In Luis’s car, miles before we reached the prison to confront our game-playing killer, I was already on my cell phone to my agent to get her to find me a two-week wonder. Then I called my assistant to tell her to get her rear to North Dakota.

My hired gun, Markie Lentz, wasn’t any taller than me, but he had twice the energy in his compact frame. Just watching him arrive cheered me up a little, made me feel encouraged instead of overwhelmed. Maybe we could get this done fast so we didn’t have to prolong the families’ suffering any more than could be helped. Coming down the ramp, he stood out in the North Dakota crowd: a small, broad-featured man in his forties, nearly bald, walking so fast he was almost jogging, dressed in a pink golf shirt, pressed blue jeans, and red running shoes. He was talking on a cell phone when he came down to Baggage, where I waited to pick him up. He recognized me and came over, saying, “Later,” into his phone and flipping it shut.

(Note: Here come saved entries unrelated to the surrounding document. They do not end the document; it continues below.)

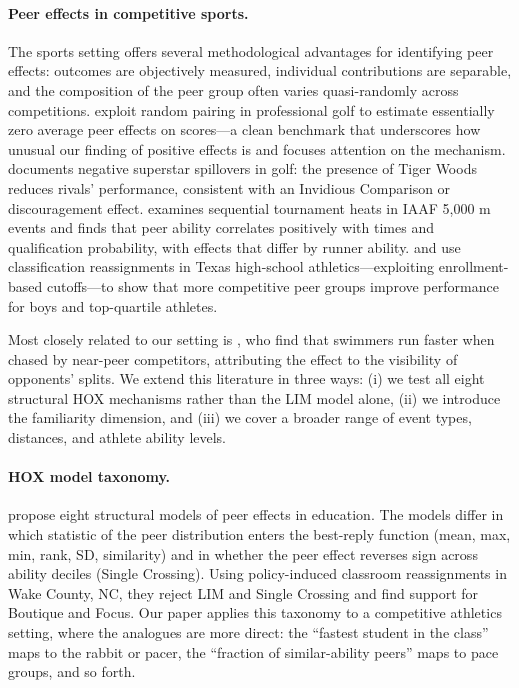 \documentclass[12pt]{article}
\theoremstyle{definition}
\theoremstyle{remark}
\begin{document}
\paragraph{Peer effects in competitive sports.}
The sports setting offers several methodological advantages for identifying peer
effects: outcomes are objectively measured, individual contributions are
separable, and the composition of the peer group often varies quasi-randomly across
competitions.
\citet{GuryanKroftNotowidigdo2009} exploit random pairing in professional golf to
estimate essentially zero average peer effects on scores---a clean benchmark that
underscores how unusual our finding of positive effects is and focuses attention
on the mechanism.
\citet{Brown2011} documents negative superstar spillovers in golf: the presence of
Tiger Woods reduces rivals' performance, consistent with an Invidious Comparison
or discouragement effect.
\citet{Hill2014} examines sequential tournament heats in IAAF 5{,}000 m events and
finds that peer ability correlates positively with times and qualification
probability, with effects that differ by runner ability.
\citet{Ashby2025} and \citet{AshbyRamos2023} use classification reassignments
in Texas high-school athletics---exploiting enrollment-based cutoffs---to show
that more competitive peer groups improve performance for boys and top-quartile
athletes.

Most closely related to our setting is \citet{YamaneHayashi2015},
who find that swimmers run faster when chased by near-peer competitors,
attributing the effect to the visibility of opponents' splits.
We extend this literature in three ways: (i) we test all eight structural HOX
mechanisms rather than the LIM model alone, (ii) we introduce the familiarity
dimension, and (iii) we cover a broader range of event types, distances, and
athlete ability levels.

\paragraph{HOX model taxonomy.}
\citet{HoxbyWeingarth2007} propose eight structural models of peer effects in
education.
The models differ in which statistic of the peer distribution enters the best-reply
function (mean, max, min, rank, SD, similarity) and in whether the peer effect
reverses sign across ability deciles (Single Crossing).
Using policy-induced classroom reassignments in Wake County, NC, they reject LIM
and Single Crossing and find support for Boutique and Focus.
Our paper applies this taxonomy to a competitive athletics setting, where the
analogues are more direct: the ``fastest student in the class'' maps to the rabbit
or pacer, the ``fraction of similar-ability peers'' maps to pace groups, and so forth.
\end{document}
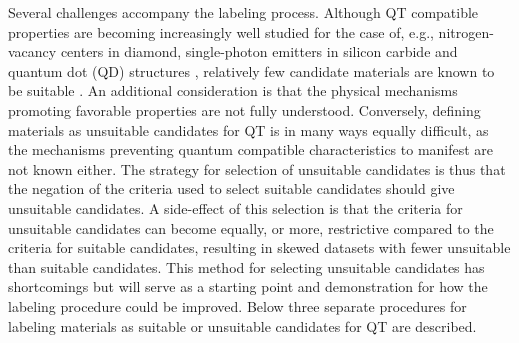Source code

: \documentclass[superscriptaddress,
preprint,
 amsmath,amssymb,
 aps,
]{revtex4-2}
\begin{document}
Several challenges accompany the labeling process. 
Although QT compatible properties are becoming increasingly well studied for the case of, e.g., nitrogen-vacancy centers in diamond, single-photon emitters in silicon carbide and quantum dot (QD) structures \cite{Doherty_2013,Bathen2021,Aharonovich_2016}, relatively few candidate materials are known to be suitable  \cite{Atatuere2018,Zhang2020}. An additional consideration is that the physical mechanisms promoting favorable properties are not fully understood. 
Conversely, defining materials as unsuitable candidates for QT is in many ways equally difficult, as the mechanisms preventing quantum compatible characteristics to manifest are not known either.  
The strategy for selection of unsuitable candidates is thus that the negation of the criteria used to select suitable candidates should give unsuitable candidates.
A side-effect of this selection is that the criteria for unsuitable candidates can become equally, or more, restrictive compared to the criteria for suitable candidates, resulting in skewed datasets with fewer unsuitable than suitable candidates. 
This method for selecting unsuitable candidates has shortcomings but will serve as a starting point and demonstration for how the labeling procedure could be improved. 
Below three separate procedures for labeling materials as suitable or unsuitable candidates for QT are described. 
\end{document}
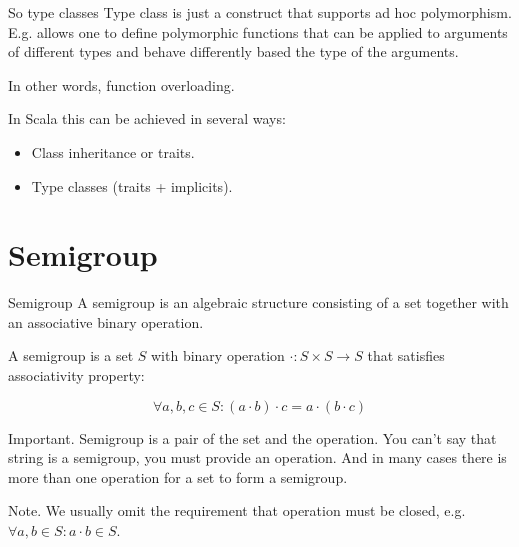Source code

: \documentclass[presentation,aspectratio=169,smaller]{beamer}
\begin{document}
\begin{frame}[label={sec:org61835b7}]{So type classes}
Type class is just a construct that supports \alert{ad hoc polymorphism}. E.g. allows
one to define polymorphic functions that can be applied to arguments of
different types and behave differently based the type of the arguments.

In other words, function overloading.

In Scala this can be achieved in several ways:

\begin{itemize}
\item Class inheritance or traits.
\item Type classes (traits + implicits).
\end{itemize}
\end{frame}

\section*{Semigroup}
\label{sec:org990ad58}

\begin{frame}[label={sec:orgbe9a39c}]{Semigroup}
A semigroup is an algebraic structure consisting of a set together with an
associative binary operation.

\pause

A semigroup is a set \(S\) with binary operation \(\cdot : S \times S \rightarrow
S\) that satisfies associativity property:

$$\forall a, b, c \in S : (a \cdot b) \cdot c = a \cdot (b \cdot c)$$

\pause

\alert{Important}. Semigroup is a pair of the set and the operation. You can’t say
 that string is a semigroup, you must provide an operation. And in many cases
 there is more than one operation for a set to form a semigroup.

\pause

\alert{Note}. We usually omit the requirement that operation must be closed, e.g.
\(\forall a, b \in S : a \cdot b \in S\).
\end{frame}
\end{document}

“You do great books,” he told me, the first words out of his mouth. “They’re a little long, but very compelling. How fast do we need to do this thing? How do you want to divvy up the load? You write some, I write some?”

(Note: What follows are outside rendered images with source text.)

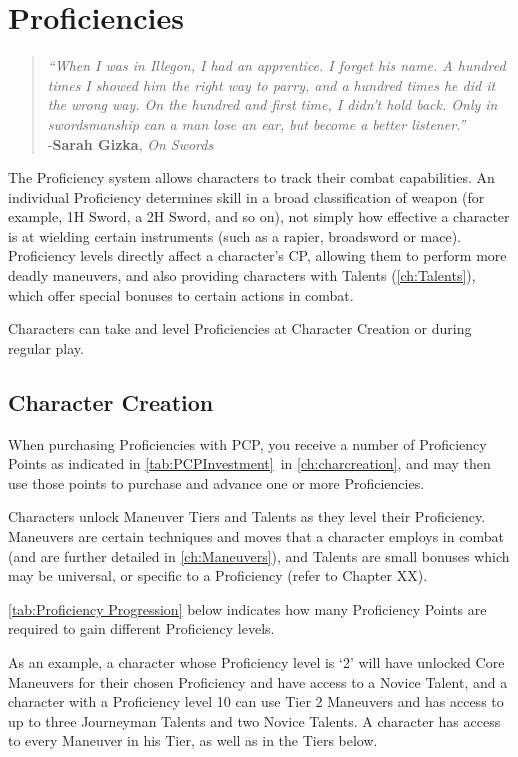 \documentclass[oneside,11pt,english]{book}
\begin{document}
\chapter{Proficiencies}\label{ch:proficiencies} 
\startcontents[chapters]
\clearpage
\begin{quote}
	\centering
	\emph{“When I was in Illegon, I had an apprentice. I forget his name. A hundred times I showed him the right way to parry, and a hundred times he did it the wrong way. On the hundred and first time, I didn’t hold back. Only in swordsmanship can a man lose an ear, but become a better listener.”}\\
	\hfill -\textbf{Sarah Gizka}, \textit{On Swords}
\end{quote}

The Proficiency system allows characters to track their combat capabilities. An individual Proficiency 
determines skill in a broad classification of weapon (for example, 1H Sword, a 2H Sword, and so on), not simply how effective a character is at wielding certain instruments (such as a rapier, broadsword or 
mace). Proficiency levels directly affect a character’s CP, allowing them to perform more deadly 
maneuvers, and also providing characters with Talents (\autoref{ch:Talents}), which offer special bonuses to certain actions in combat.

Characters can take and level Proficiencies at Character Creation or during regular play.

\section{Character Creation}
When purchasing Proficiencies with PCP, you receive a number of Proficiency Points as indicated in \autoref{tab:PCPInvestment}~in \autoref{ch:charcreation}, and may then use those points to purchase and advance one or more Proficiencies.

Characters unlock Maneuver Tiers and Talents as they level their Proficiency. Maneuvers are certain 
techniques and moves that a character employs in combat (and are further detailed in \autoref{ch:Maneuvers}), and 
Talents are small bonuses which may be universal, or specific to a Proficiency (refer to Chapter XX). 

\autoref{tab:Proficiency Progression} below indicates how many Proficiency Points are required to gain different Proficiency levels. 

As an example, a character whose Proficiency level is ‘2’ will have unlocked Core Maneuvers for their 
chosen Proficiency and have access to a Novice Talent, and a character with a Proficiency level 10 can 
use Tier 2 Maneuvers and has access to up to three Journeyman Talents and two Novice Talents. A 
character has access to every Maneuver in his Tier, as well as in the Tiers below. 
\end{document}
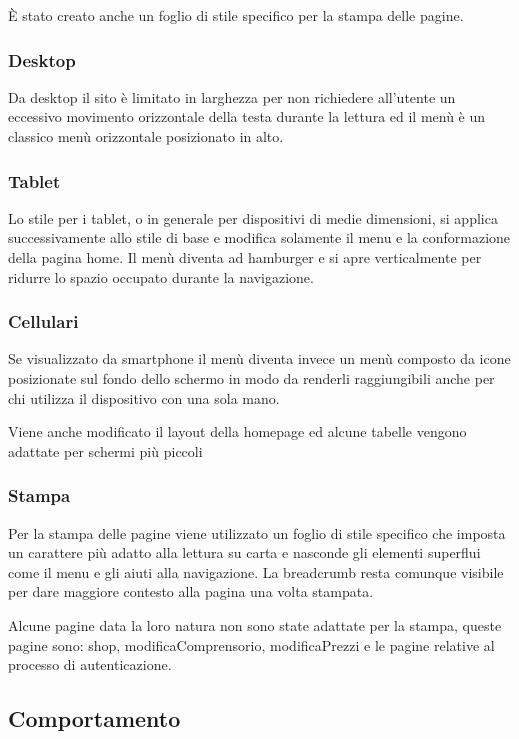È stato creato anche un foglio di stile specifico per la stampa delle pagine.

\subsubsection{Desktop}
Da desktop il sito è limitato in larghezza per non richiedere all'utente un eccessivo movimento orizzontale della testa durante la lettura ed il menù è un classico menù orizzontale posizionato in alto.

\subsubsection{Tablet}
Lo stile per i tablet, o in generale per dispositivi di medie dimensioni, si applica successivamente allo stile di base e modifica solamente il menu e la conformazione della pagina home.
Il menù diventa ad hamburger e si apre verticalmente per ridurre lo spazio occupato durante la navigazione.

\subsubsection{Cellulari}
Se visualizzato da smartphone il menù diventa invece un menù composto da icone posizionate sul fondo dello schermo in modo da renderli raggiungibili anche per chi utilizza il dispositivo con una sola mano.

Viene anche modificato il layout della homepage ed alcune tabelle vengono adattate per schermi più piccoli

\subsubsection{Stampa}
Per la stampa delle pagine viene utilizzato un foglio di stile specifico che imposta un carattere più adatto alla lettura su carta e nasconde gli elementi superflui come il menu e gli aiuti alla navigazione.
La breadcrumb resta comunque visibile per dare maggiore contesto alla pagina una volta stampata.

Alcune pagine data la loro natura non sono state adattate per la stampa, queste pagine sono: shop, modificaComprensorio, modificaPrezzi e le pagine relative al processo di autenticazione.

\subsection{Comportamento}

“As fast as we can work,” I said, and then stuck out my hand to the young man behind him whom he had not introduced. “Hi. I’m Marie.”

The young man grinned and shook my hand. “Peter Nussert.”

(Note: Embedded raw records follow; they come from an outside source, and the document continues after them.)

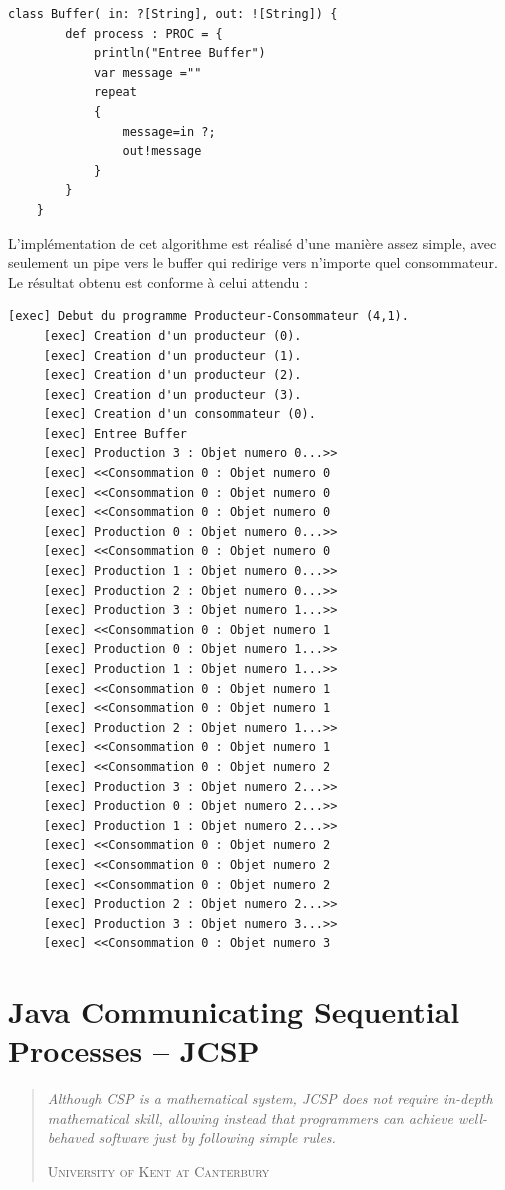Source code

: \documentclass[a4paper,11pt,french]{report}
\begin{document}
\begin{lstlisting}[frame=trBL,title={Producteurs-Consommateurs : Buffer}, firstnumber=last]    
    class Buffer( in: ?[String], out: ![String]) {
        def process : PROC = {
            println("Entree Buffer")
            var message =""
            repeat 
            {
                message=in ?; 
                out!message
            }
        }
    }
\end{lstlisting} 

L'implémentation de cet algorithme est réalisé d'une manière assez simple, avec seulement un pipe vers le buffer qui redirige vers n'importe quel consommateur.\\
Le résultat obtenu est conforme à celui attendu :

\begin{lstlisting}[frame=trBL,title={Producteurs-Consommateurs : Résultat de l'éxécution}, firstnumber=last]   
     [exec] Debut du programme Producteur-Consommateur (4,1).
     [exec] Creation d'un producteur (0).
     [exec] Creation d'un producteur (1).
     [exec] Creation d'un producteur (2).
     [exec] Creation d'un producteur (3).
     [exec] Creation d'un consommateur (0).
     [exec] Entree Buffer
     [exec] Production 3 : Objet numero 0...>>
     [exec] <<Consommation 0 : Objet numero 0
     [exec] <<Consommation 0 : Objet numero 0
     [exec] <<Consommation 0 : Objet numero 0
     [exec] Production 0 : Objet numero 0...>>
     [exec] <<Consommation 0 : Objet numero 0
     [exec] Production 1 : Objet numero 0...>>
     [exec] Production 2 : Objet numero 0...>>
     [exec] Production 3 : Objet numero 1...>>
     [exec] <<Consommation 0 : Objet numero 1
     [exec] Production 0 : Objet numero 1...>>
     [exec] Production 1 : Objet numero 1...>>
     [exec] <<Consommation 0 : Objet numero 1
     [exec] <<Consommation 0 : Objet numero 1
     [exec] Production 2 : Objet numero 1...>>
     [exec] <<Consommation 0 : Objet numero 1
     [exec] <<Consommation 0 : Objet numero 2
     [exec] Production 3 : Objet numero 2...>>
     [exec] Production 0 : Objet numero 2...>>
     [exec] Production 1 : Objet numero 2...>>
     [exec] <<Consommation 0 : Objet numero 2
     [exec] <<Consommation 0 : Objet numero 2
     [exec] <<Consommation 0 : Objet numero 2
     [exec] Production 2 : Objet numero 2...>>
     [exec] Production 3 : Objet numero 3...>>
     [exec] <<Consommation 0 : Objet numero 3
\end{lstlisting} 

\chapter[JCSP]{Java Communicating Sequential Processes -- JCSP}
\begin{quotation}
\textit{\og Although CSP is a mathematical system, JCSP does not require in-depth mathematical skill, allowing instead that programmers can achieve well-behaved software just by following simple rules.\fg}
\begin{flushright}
\textsc{University of Kent at Canterbury}
\end{flushright}
\end{quotation}
\end{document}
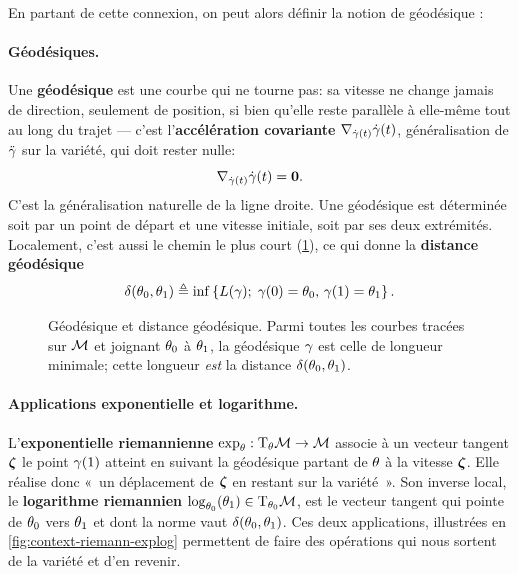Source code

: En partant de cette connexion, on peut alors définir la notion de géodésique :

\paragraph{Géodésiques.} Une \textbf{géodésique} est une courbe qui ne tourne pas: sa vitesse ne change jamais de direction, seulement de position, si bien qu'elle reste parallèle à elle-même tout au long du trajet --- c'est l'\textbf{accélération covariante} $\connection_{\dot\geod(t)}\dot\geod(t)$, généralisation de $\ddot\geod$ sur la variété, qui doit rester nulle:
\begin{equation}
  \connection_{\dot{\geod}(t)}\dot{\geod}(t) = \vector{0}.
  \label{eq:context-riemann-geodesique}
\end{equation}
C'est la généralisation naturelle de la ligne droite. Une géodésique est déterminée soit par un point de départ et une vitesse initiale, soit par ses deux extrémités. Localement, c'est aussi le chemin le plus court (\cref{fig:context-riemann-geodesique}), ce qui donne la \textbf{distance géodésique}
\begin{equation}
  \geodist(\param_0,\param_1)
  \eqdef
  \inf\left\{ L(\geod);\; \geod(0)=\param_0,\, \geod(1)=\param_1 \right\}.
  \label{eq:context-riemann-distance}
\end{equation}

\begin{figure}[htb]
  \centering
  
  \caption{Géodésique et distance géodésique. Parmi toutes les courbes tracées
    sur $\Manifold$ et joignant $\param_0$ à $\param_1$, la géodésique $\geod$
    est celle de longueur minimale; cette longueur \emph{est} la distance
    $\geodist(\param_0,\param_1)$.}
  \label{fig:context-riemann-geodesique}
\end{figure}

\paragraph{Applications exponentielle et logarithme.} L'\textbf{exponentielle riemannienne} $\exp_\param:\Tangent{\param}{\Manifold}\to\Manifold$ associe à un vecteur tangent $\tvec$ le point $\geod(1)$ atteint en suivant la géodésique partant de $\param$ à la vitesse $\tvec$. Elle réalise donc «~un déplacement de $\tvec$ en restant sur la variété~». Son inverse local, le \textbf{logarithme riemannien} $\log_{\param_0}(\param_1)\in\Tangent{\param_0}{\Manifold}$, est le vecteur tangent qui pointe de $\param_0$ vers $\param_1$ et dont la norme vaut $\geodist(\param_0,\param_1)$. Ces deux applications, illustrées en \cref{fig:context-riemann-explog} permettent de faire des opérations qui nous sortent de la variété et d'en revenir.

“Yadda, yadda,” said his boss with a dismissive wave of one small hand. “Say, three weeks. That quick enough for you?”

I stared at him. “Really? You do books in three weeks?”

“Isn’t that why I’m here?” He smiled, sharklike. “God knows, as thick as your books are, you could never do it.”

I burst out laughing, a release of emotion that I must have really needed, so loud that a few people passing by with their luggage turned and looked at us. When I stopped, I grinned at him and said, “What’s the matter? I thought you were supposed to be fast. You can’t write it overnight?”

“Not with you to slow me down,” he said, and grinned back at me. “Peter, why are you standing there? Get the bags.”

In my rental car, with me at the wheel, hyperactive Markie Lentz in the front passenger seat and Peter Nussert behind us, I returned to one of his first questions. “I take Darren Betch, because he can’t know about you, and I take the cops, lawyers, judges. I take everything about him up to the time he goes to prison. You take the victims and their families.”

“You trust me with the victims?”

I glanced over at him. “Why wouldn’t I?”

“You start most of your books with a sentimental glimpse of a victim. Builds suspense. Makes us care about them before they get whacked. It’s one of your hallmarks. I’m surprised you’d turn that over to anybody else.”

“Don’t you do that, too?” I said. “Open with the happy vacationing family just before the typhoon hits the beach?”

“You do, boss,” Peter chimed in.

“Oh yeah!” He sounded pleased with himself. “That’s right, I do.”

“How could you forget that?” I asked, amused.

He shrugged. “My books, they’re like cramming for a test. While I’m doing it I don’t know anything else, but a month later...” He snapped his fingers. “...Gone. Anyway, who cares? Our last books are so yesterday. This book! Facts. Load me up. Tell me everything you know.”

I told him.

“You’re not taking any notes,” I said at one point.

“Short-term photographic memory,” he boasted.

“Ah,” I said. “That explains it.”

“Also, I’m a genius.”

“Also, I’m taking notes,” Peter said from in back.

“All right, genius.” I pulled into a parking spot and turned off the engine. “I have six rooms for our little group. One each for you, Peter, me, my assistant. Plus a double suite for our campaign headquarters. Questions?”

“Is your assistant cute?”

I gave him a look.

“Not for me!” he said scornfully, and then jerked his head toward the backseat.

“Cut it out, boss.”

I smiled, thinking of my rather eccentric young assistant. “She’s cute.”

“All right,” Lentz said approvingly. “Come on, let’s get to it. Hell, I could write the whole damn book from nothing but what you just told me. What do we need another nine days for anyway?” He was halfway out of the car before Peter or I had moved. I glanced over the backseat and asked his assistant, “Cocaine and speed?”